The Irony of Randomness
This is the week organisations and employers are encouraged to make sure they have structures in place to support staff who may have mental health issues.
It is also a week for some to feel able to talk about their own mental health diagnosis. Another way of marking the week, as many election candidates have done, it to look at ways our NHS should be doing more to prevent young people going into crisis.
But for me, this week has been one of stress and worry, which could easily be resolved. Under the cruel Tories, I and so many disabled people continue to suffer unnecessarily. I receive DLA and was given an indefinite award 8 years ago. I should not need to be re-assessed. But then the rules changed. Everyone, no matter what their condition, has to be checked up on. This includes people who were born with severe mental and physical disabilities who cannot do anything for themselves.
Two weeks ago, the dreaded envelope dropped through my letter box. The DWP require me to complete a 24 page form asking asinine questions about my health and what I can and cannot do.
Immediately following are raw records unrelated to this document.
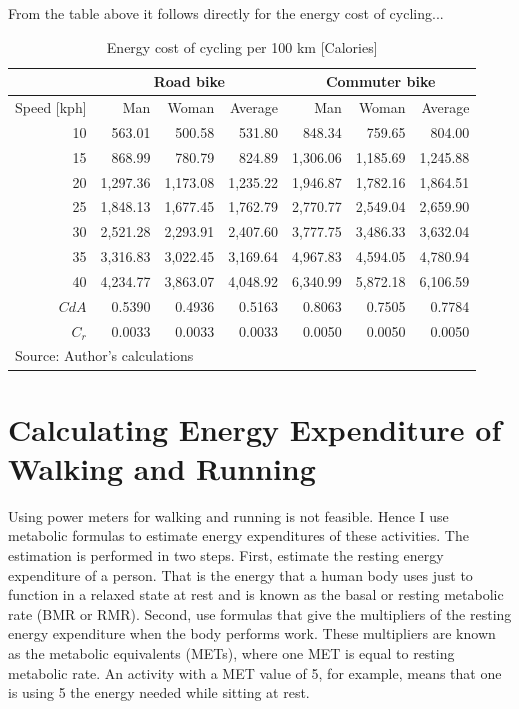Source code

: \documentclass{article}[12pt,letterpaper]
\begin{document}
From the table above it follows directly for the energy cost of cycling...
\begin{table}[ht]
\begin{center}
\caption{Energy cost of cycling per 100 km [Calories]}
\label{tab:bike-work-vs-speed}
\begin{tabular}{|r|r|r|r|r|r|r|}
\hline
& \multicolumn{3}{|c|}{Road bike} & \multicolumn{3}{|c|}{Commuter bike} \\
\hline
Speed [kph] & Man & Woman & Average & Man & Woman & Average \\
\hline
10 &	563.01 &	500.58 &	531.80 &	848.34 &	759.65 &	804.00 \\
15 &	868.99 &	780.79 &	824.89 &	1,306.06 &	1,185.69 &	1,245.88 \\
20 &	1,297.36 & 	1,173.08 &	1,235.22 &	1,946.87 &	1,782.16 &	1,864.51 \\
25 &	1,848.13 &	1,677.45 &	1,762.79 &	2,770.77 &	2,549.04 &	2,659.90 \\
30 &	2,521.28 &	2,293.91 &	2,407.60 &	3,777.75 &	3,486.33 &	3,632.04 \\
35 &	3,316.83 &	3,022.45 &	3,169.64 &	4,967.83 &	4,594.05 &	4,780.94 \\
40 &	4,234.77 &	3,863.07 &	4,048.92 &	6,340.99 &	5,872.18 &	6,106.59 \\
\hline
$CdA$ & 0.5390 & 0.4936 & 0.5163 & 0.8063 & 0.7505 & 0.7784\\
$C_r$ & 0.0033 & 0.0033	& 0.0033 & 0.0050 & 0.0050 & 0.0050\\
\hline
\multicolumn{7}{l}{Source: Author's calculations}\\
\end{tabular}
\end{center}
\end{table}


\section{Calculating Energy Expenditure of Walking and Running}
Using power meters for walking and running is not feasible. Hence I use metabolic formulas to estimate energy expenditures of these activities. The estimation is performed in two steps. First, estimate the resting energy expenditure of a person. That is the energy that a human body uses just to function in a relaxed state at rest and is known as the basal or resting metabolic rate (BMR or RMR). Second, use formulas that give the multipliers of the resting energy expenditure when the body performs work. These multipliers are known as the metabolic equivalents (METs), where one MET is equal to resting metabolic rate. An activity with a MET value of 5, for example, means that one is using 5 the energy needed while sitting at rest.
\end{document}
This week I have to return it. The irony and randomness of having to so during Mental Health Awareness Week is not lost one me.
Luckily, I’ve recently registered with a new GP and seen a new Consultant so my ‘everything you need to know’ A4 sheet is up to date with diagnoses and medication. I have also got a supporting letter from a Nurse who knows me well. I have warned my GP and consultant they will most likely be contacted.
I have 5 long term conditions, none of which will ever improve. I understand and accept that. But the DWP tick box managers clearly do not. Every 2-3 years they send me another form to complete, with questions on it that bear little relation to my everyday life. Can I lift or move a box? Can I put a pen in a top pocket? Can I touch the top of my head?
Those of us with arthritic conditions, blood disorders or neurological symptoms, my friends with MS or Parkinson’s, all of us have to go through this stressful process. It is totally unnecessary. The DWP could, much more cheaply, employ Doctors or specialist Nurses to paper-check on-going claims. This would ensure those of us who can never return to full health, will retain our allowances. People who may have been debilitated after an injury or by an illness which is curable, would also be assessed and either be transferred to long term benefits or supported back to work.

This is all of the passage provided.